Sure, it is obvious to anyone that temperature overall has increased since 1850 (I don’t think we would like it very much if it had not), and it SHOULD be obvious to anyone that there has really been no statistically significant trend in temperature whatsoever from 2000 to present. Those things I can understand.
However, when you try to use straight lines to show that the current temperatures are somehow “unprecedented” and that the rate of warming is accelerating, then I think all you are doing is trying to fool people.
Obviously, just from looking at Lucia’s plots, the 1980-present graph has a much greater slope than the 2000-present graph, and that does teach us something. However, a sine-like curve showing that temperatures were rising and MAY now be starting to fall might be a more accurate representation of what is actually going on in the system. We may not know that for another decade or two yet of course, but in studying past data (at least the past data that I consider to be the most reliable), climate seems to by a cyclical system, with period, amplitude, and other features strongly affected by different variables in the system.
The other problem I have with such graphs is the use of anomalies. Graphing temperature anomaly might be great for statisticians, but for the average human being it gives the illusion that the 0.0C line is somehow “normal” or “ideal” in some way, when in reality we do not really know what is normal or ideal for the climate of the earth, or for us as inhabitants of the earth either.
For statisticians and those who know some calculus, such graphs are ok, as far as they go, but for the average Joe trying to understand the nature of the climate system of the earth, anomaly graphs with a straight line through them (usually without the dashed upper and lower bounds provided by Lucia – hat tip to you Lucia for providing uncertainties!!!) are not a good representation of the true nature of the climate system.
I could rant on about this for longer, but I think you get the point for now, so \rant off (for the time being :))
Trying to leave the link out since the first 3 times I tried to post this it got lost.

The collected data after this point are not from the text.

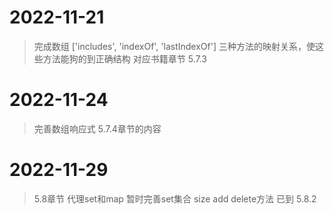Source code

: # 2022-11-21
> 完成数组 ['includes', 'indexOf', 'lastIndexOf'] 三种方法的映射关系，使这些方法能狗的到正确结构
> 对应书籍章节 5.7.3

# 2022-11-24
> 完善数组响应式 5.7.4章节的内容

# 2022-11-29
> 5.8章节 代理set和map 暂时完善set集合 size add delete方法 已到 5.8.2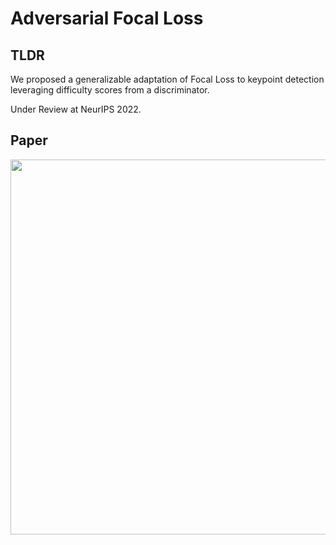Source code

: # Adversarial Focal Loss

## TLDR
We proposed a generalizable adaptation of Focal Loss to keypoint detection leveraging difficulty scores from a discriminator.

Under Review at NeurIPS 2022.

## Paper
<img src="./paper/AFL_20220519.pdf" width="600"/>

<!-- <embed src="/paper/AFL_20220519.pdf" type="application/pdf">
 -->
<!-- <object data="paper/AFL_20220519.pdf" width="1000" height="1000" type='application/pdf'></object>
 -->
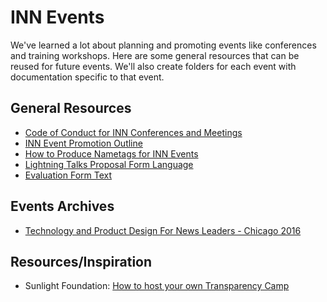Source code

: # INN Events

We've learned a lot about planning and promoting events like conferences and training workshops. Here are some general resources that can be reused for future events. We'll also create folders for each event with documentation specific to that event.

## General Resources

- [Code of Conduct for INN Conferences and Meetings](code-of-conduct.md)
- [INN Event Promotion Outline](promotion-planning-inn-events.md)
- [How to Produce Nametags for INN Events](nametags-for-event.md)
- [Lightning Talks Proposal Form Language](lightning-talks-proposal-form.md)
- [Evaluation Form Text](evaluation-form-text.md)

## Events Archives

- [Technology and Product Design For News Leaders - Chicago 2016](chicago-workshop-2016)

## Resources/Inspiration

- Sunlight Foundation: [How to host your own Transparency Camp](http://transparencycamp.org/how-to/)
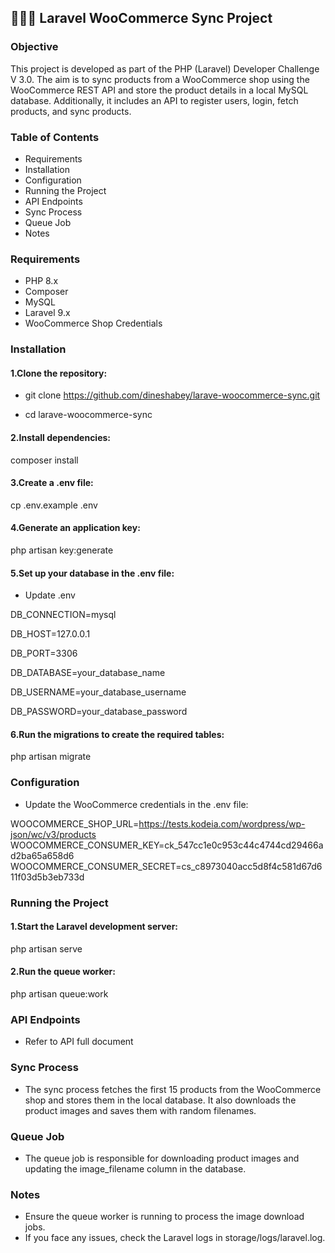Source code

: 

## 👨🏼‍💻 Laravel WooCommerce Sync Project

### Objective

This project is developed as part of the PHP (Laravel) Developer Challenge V 3.0. The aim is to sync products from a WooCommerce shop using the WooCommerce REST API and store the product details in a local MySQL database. Additionally, it includes an API to register users, login, fetch products, and sync products.

### Table of Contents

- Requirements
- Installation
- Configuration
- Running the Project
- API Endpoints
- Sync Process
- Queue Job
- Notes

### Requirements

- PHP 8.x
- Composer
- MySQL
- Laravel 9.x
- WooCommerce Shop Credentials

### Installation

#### 1.Clone the repository:

- git clone https://github.com/dineshabey/larave-woocommerce-sync.git

- cd larave-woocommerce-sync

#### 2.Install dependencies:

composer install

#### 3.Create a .env file:

cp .env.example .env

#### 4.Generate an application key:

php artisan key:generate

#### 5.Set up your database in the .env file:

- Update .env 

DB_CONNECTION=mysql

DB_HOST=127.0.0.1

DB_PORT=3306

DB_DATABASE=your_database_name

DB_USERNAME=your_database_username

DB_PASSWORD=your_database_password

#### 6.Run the migrations to create the required tables:

php artisan migrate

### Configuration

- Update the WooCommerce credentials in the .env file:

WOOCOMMERCE_SHOP_URL=https://tests.kodeia.com/wordpress/wp-json/wc/v3/products
WOOCOMMERCE_CONSUMER_KEY=ck_547cc1e0c953c44c4744cd29466ad2ba65a658d6
WOOCOMMERCE_CONSUMER_SECRET=cs_c8973040acc5d8f4c581d67d611f03d5b3eb733d

### Running the Project

#### 1.Start the Laravel development server:

php artisan serve

#### 2.Run the queue worker:

php artisan queue:work

### API Endpoints

- Refer to API full document

### Sync Process

- The sync process fetches the first 15 products from the WooCommerce shop and stores them in the local database. It also downloads the product images and saves them with random filenames.

### Queue Job

- The queue job is responsible for downloading product images and updating the image_filename column in the database.

### Notes

- Ensure the queue worker is running to process the image download jobs.
- If you face any issues, check the Laravel logs in storage/logs/laravel.log.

Trying to provide a source for the 15 year time span
Goddard quotes a 2008 NCDC/NOAA report as saying
“Near-zero and even negative trends are common for intervals of a decade or less in the simulations, due to the model’s internal climate variability. The simulations rule out (at the 95% level) zero trends for intervals of 15 yr or more, suggesting that an observed absence of warming of this duration is needed to create a discrepancy with the expected present-day warming rate.”
You can find this in a Sept 1 posting:
http://stevengoddard.wordpress.com/2012/09/01/climate-models-falsified-by-their-own-standards/
If it is a cherry pick I suppose it not Goddard’s.
Lucia and Carrick,
Perhaps I should explain myself more explicitly. I don’t deny that you CAN fit straight lines to non-linear coupled chaotic data, and you can even get meaningful information about the system from such an exercise, often this data is presented to the general public in the form of a straight line through the data with no uncertainties shown, and many in the general public think that the 0.0 C line on the chart somehow represents “normal” or “ideal” temperature in some way.
For the general public (at least those who are not all that familiar with calculus and statistics, straight lines, though simple and easy to understand, are probably not the most accurate way to present what is actually going on in the system (which is very likely more cyclical in nature), and often these straight lines can even be used to mislead people without a mathematical background.
By the way Lucia, thank you for providing the uncertainty bounds in your graphs and the explanation of those bounds in your post. I know I shouldn’t have to say that, but so many temperature anomaly graphs don’t even mention uncertainty at all that I feel it necessary to say “thank you” to someone who does things right and explains it as well.
If more “climate scientists” did that, then I would at least start to be tempted to remove the quotation marks that I use….
PeterB–
If something is (pseudo-cyclical + trend) or even (truly-cyclical + trend) it can still be useful to compare to a straight line. You have to be careful how you interpret the graph. But there is nothing wrong with trying to detect trends that might exist concurrently with cycles.
Lucia,
I agree, it can be useful to show if there is an upward or downward trend in such a system. I just am of the opinion that especially when it comes to the climate system in particular, quite often too much emphasis is placed on the straight lines, and they are presented as having (at least in my opinion) more meaning than what they actually are likely to have.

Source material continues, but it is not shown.